11.06Waiver. Unless prohibited by Law, the covenants, obligations, agreements or conditions hereunder may be waived by the other Party to whom such compliance is owed by an instrument in writing duly executed by the Party granting such waiver. No waiver of any provision of this Agreement will be deemed, or will constitute, a waiver of any other term or provision, whether or not similar, or any subsequent breach or failure to comply with any such covenant, obligation, agreement or condition, nor will any waiver constitute a continuing waiver.
11.07Amendment. This Agreement may not be amended or modified except by an instrument in writing signed by or on behalf of each of the Parties.
11.08Assignment; Binding Effect. Neither Party may assign, transfer or otherwise encumber this Agreement or its rights or obligations hereunder, in whole or in part, whether voluntarily or by operation of Law, without the prior written consent of the other Party, and any attempted assignment without such consent shall be void and without legal effect; provided that Buyer may assign or transfer its rights and obligations under this Agreement, in whole or from time to time in part, to any Affiliate of Buyer, provided that such transfer or assignment shall not relieve Buyer of its obligations hereunder or enlarge, alter or change any obligation of any Party hereto. Subject to the preceding sentence, this Agreement shall be binding upon and shall inure to the benefit of the parties hereto and their respective successors and permitted assigns.
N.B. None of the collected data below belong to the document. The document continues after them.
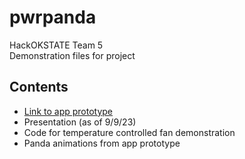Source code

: # pwrpanda  
HackOKSTATE Team 5  
Demonstration files for project  
## Contents  
- [Link to app prototype](https://www.figma.com/proto/cgp4ddxoeKxfS9taJudhHs/pwrpanda-hackathon?type=design&node-id=50-352&t=TwVp8zpkk8olyWf7-1&scaling=scale-down&page-id=0%3A1&starting-point-node-id=8%3A13&mode=design
)  
- Presentation (as of 9/9/23)
- Code for temperature controlled fan demonstration
- Panda animations from app prototype
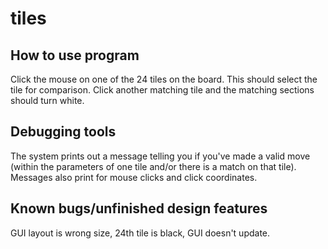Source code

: # tiles

## How to use program
Click the mouse on one of the 24 tiles on the board. This should select the tile for comparison. Click another matching tile and the matching sections should turn white.

## Debugging tools
The system prints out a message telling  you if you've made a valid move (within the parameters of one tile and/or there is a match on that tile). Messages also print for mouse clicks and click coordinates.

## Known bugs/unfinished design features
GUI layout is wrong size, 24th tile is black, GUI doesn't update.
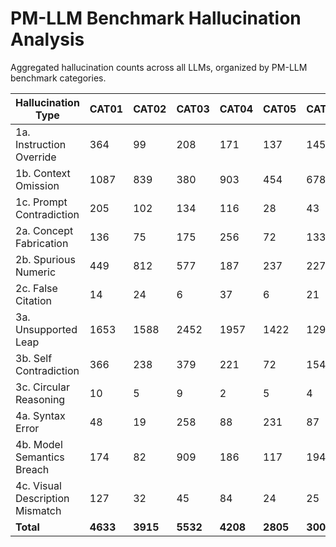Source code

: # PM-LLM Benchmark Hallucination Analysis

Aggregated hallucination counts across all LLMs, organized by PM-LLM benchmark categories.

| Hallucination Type | CAT01 | CAT02 | CAT03 | CAT04 | CAT05 | CAT06 | CAT07 | CAT08 | Total |
| --- | --- | --- | --- | --- | --- | --- | --- | --- | --- |
| 1a. Instruction Override | 364 | 99 | 208 | 171 | 137 | 145 | 4 | 55 | 1183 |
| 1b. Context Omission | 1087 | 839 | 380 | 903 | 454 | 678 | 351 | 949 | 5641 |
| 1c. Prompt Contradiction | 205 | 102 | 134 | 116 | 28 | 43 | 14 | 13 | 655 |
| 2a. Concept Fabrication | 136 | 75 | 175 | 256 | 72 | 133 | 74 | 254 | 1175 |
| 2b. Spurious Numeric | 449 | 812 | 577 | 187 | 237 | 227 | 122 | 488 | 3099 |
| 2c. False Citation | 14 | 24 | 6 | 37 | 6 | 21 | 2 | 11 | 121 |
| 3a. Unsupported Leap | 1653 | 1588 | 2452 | 1957 | 1422 | 1294 | 467 | 1272 | 12105 |
| 3b. Self Contradiction | 366 | 238 | 379 | 221 | 72 | 154 | 28 | 41 | 1499 |
| 3c. Circular Reasoning | 10 | 5 | 9 | 2 | 5 | 4 | 0 | 16 | 51 |
| 4a. Syntax Error | 48 | 19 | 258 | 88 | 231 | 87 | 0 | 19 | 750 |
| 4b. Model Semantics Breach | 174 | 82 | 909 | 186 | 117 | 194 | 130 | 8 | 1800 |
| 4c. Visual Description Mismatch | 127 | 32 | 45 | 84 | 24 | 25 | 281 | 19 | 637 |
| **Total** | **4633** | **3915** | **5532** | **4208** | **2805** | **3005** | **1473** | **3145** | **28716** |
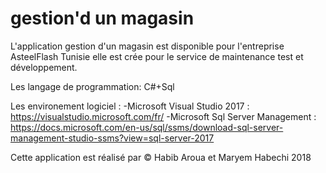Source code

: # gestion'd un magasin

L'application gestion d'un magasin est disponible pour l'entreprise AsteelFlash Tunisie elle est crée pour le service de maintenance test et développement.

Les langage de programmation:
C#+Sql

Les environement logiciel :
-Microsoft Visual Studio 2017 : https://visualstudio.microsoft.com/fr/
-Microsoft Sql Server Management : https://docs.microsoft.com/en-us/sql/ssms/download-sql-server-management-studio-ssms?view=sql-server-2017















Cette application est réalisé par 
© Habib Aroua et Maryem Habechi 2018
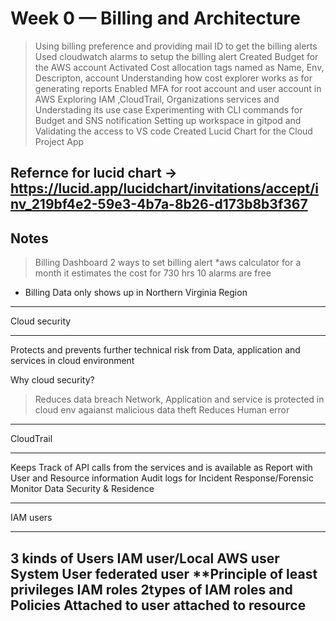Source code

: # Week 0 — Billing and Architecture
> Using billing preference and providing mail ID to get the billing alerts 
> Used cloudwatch alarms to setup the billing alert
> Created Budget for the AWS account
> Activated Cost allocation tags named as Name, Env, Descripton, account
> Understanding how cost explorer works as for generating reports 
> Enabled MFA for root account and user account in AWS
> Exploring IAM ,CloudTrail, Organizations services and Understading its use case 
> Experimenting with CLI commands for Budget and SNS notification
> Setting up workspace in gitpod and Validating the access to VS code
> Created Lucid Chart for the Cloud Project App


Refernce for lucid chart -> https://lucid.app/lucidchart/invitations/accept/inv_219bf4e2-59e3-4b7a-8b26-d173b8b3f367
--------------------------------------------------------------------------------------------------------------
Notes
---------------------------------------------------------------------------------------------------------------
> Billing Dashboard
2 ways to set billing alert
*aws calculator for a month it estimates the cost for 730 hrs
10 alarms are free 
* Billing Data only shows up in Northern Virginia Region
______________
Cloud security
______________
Protects and prevents further technical  risk from Data, application and services in cloud environment

Why cloud security?
>Reduces data breach
>Network, Application and service is protected in cloud env agaianst malicious data theft
>Reduces Human error
_____________________
CloudTrail
_____________________
Keeps Track of API calls from the services and is available as Report with User and Resource information
Audit logs for Incident Response/Forensic
Monitor Data Security & Residence
_________________
IAM users
_________________
3 kinds of Users
IAM user/Local AWS user
System User
federated user
**Principle of least privileges
IAM roles
2types of IAM roles and Policies
Attached to user 
attached to resource
------------------------------------------------------------------------------------------------------------------
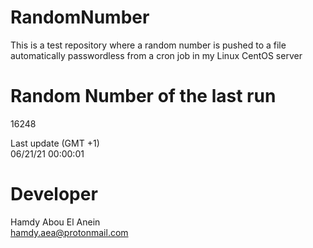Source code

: # RandomNumber    
This is a test repository where a random number is pushed to a file automatically passwordless from a cron job in my Linux CentOS server    
# Random Number of the last run   
16248
      
Last update (GMT +1)    
06/21/21 00:00:01
# Developer    
Hamdy Abou El Anein   
hamdy.aea@protonmail.com
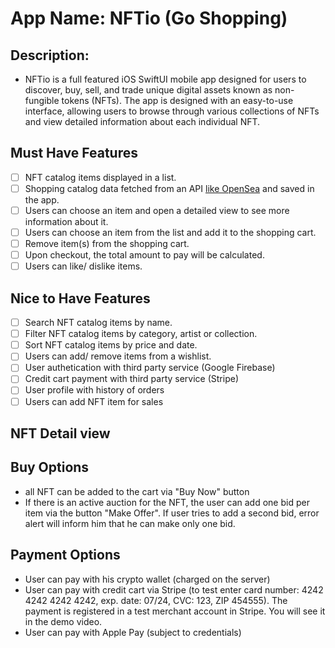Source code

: # App Name: NFTio (Go Shopping)

## Description:

- NFTio is a full featured iOS SwiftUI mobile app designed for users to discover, buy, sell, and trade unique digital assets known as non-fungible tokens (NFTs). The app is designed with an easy-to-use interface, allowing users to browse through various collections of NFTs and view detailed information about each individual NFT.

## Must Have Features

- [ ] NFT catalog items displayed in a list.
- [ ] Shopping catalog data fetched from an API [like OpenSea](https://docs.opensea.io/reference/api-overview) and saved in the app.
- [ ] Users can choose an item and open a detailed view to see more information about it.
- [ ] Users can choose an item from the list and add it to the shopping cart.
- [ ] Remove item(s) from the shopping cart.
- [ ] Upon checkout, the total amount to pay will be calculated.
- [ ] Users can like/ dislike items.

## Nice to Have Features

- [ ] Search NFT catalog items by name.
- [ ] Filter NFT catalog items by category, artist or collection.
- [ ] Sort NFT catalog items by price and date.
- [ ] Users can add/ remove items from a wishlist.
- [ ] User authetication with third party service (Google Firebase)
- [ ] Credit cart payment with third party service (Stripe)
- [ ] User profile with history of orders
- [ ] Users can add NFT item for sales

## NFT Detail view

## Buy Options

- all NFT can be added to the cart via "Buy Now" button
- If there is an active auction for the NFT, the user can add one bid per item via the button "Make Offer". If user tries to add a second bid, error alert will inform him that he can make only one bid.

## Payment Options

- User can pay with his crypto wallet (charged on the server)
- User can pay with credit cart via Stripe (to test enter card number: 4242 4242 4242 4242, exp. date: 07/24, CVC: 123, ZIP 454555). The payment is registered in a test merchant account in Stripe. You will see it in the demo video.
- User can pay with Apple Pay (subject to credentials)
11.09Benefit. Subject to the following sentence, but notwithstanding anything contained in this Agreement to the contrary, nothing in this Agreement, express or implied, is intended to confer on any Person other than the Parties hereto or their respective heirs, successors, executors, administrators and assigns any rights, remedies, obligations or Liabilities under or by reason of this Agreement. Each of the Buyer Indemnified Parties and the Seller Indemnified Parties is a third party beneficiary of, and entitled to enforce the provisions of, this Agreement.
11.10Disclosure Schedule. Seller has prepared the schedules attached to this Agreement (individually, a “Schedule” and, collectively, the “Disclosure Schedule”) and delivered them to Buyer on the date hereof. The Schedules shall be arranged by number to correspond to the sections of this Agreement, and Seller shall be permitted to include in the Disclosure Schedule any qualifications, disclosure or exceptions with respect to any subsection of Section 7. Any fact or item disclosed on any Schedule shall be deemed disclosed on all other Schedules to which an appropriate cross reference is made or on all other Schedules where it is reasonably apparent on its face that such disclosure applies to such other Schedules of the Disclosure Schedule. The Disclosure Schedule shall qualify the representations and warranties set forth in this Agreement or set forth other information required by this Agreement but shall not otherwise vary, change or alter the language of the representations and warranties contained in this Agreement or be interpreted as additional or independent representations or warranties. The inclusion of any item on any Schedule shall not constitute an admission that a violation, right of termination, default, liability or other obligation of any kind exists with respect to such item, but rather is intended only to qualify certain representations and warranties in this Agreement and/or to set forth other information required by this Agreement.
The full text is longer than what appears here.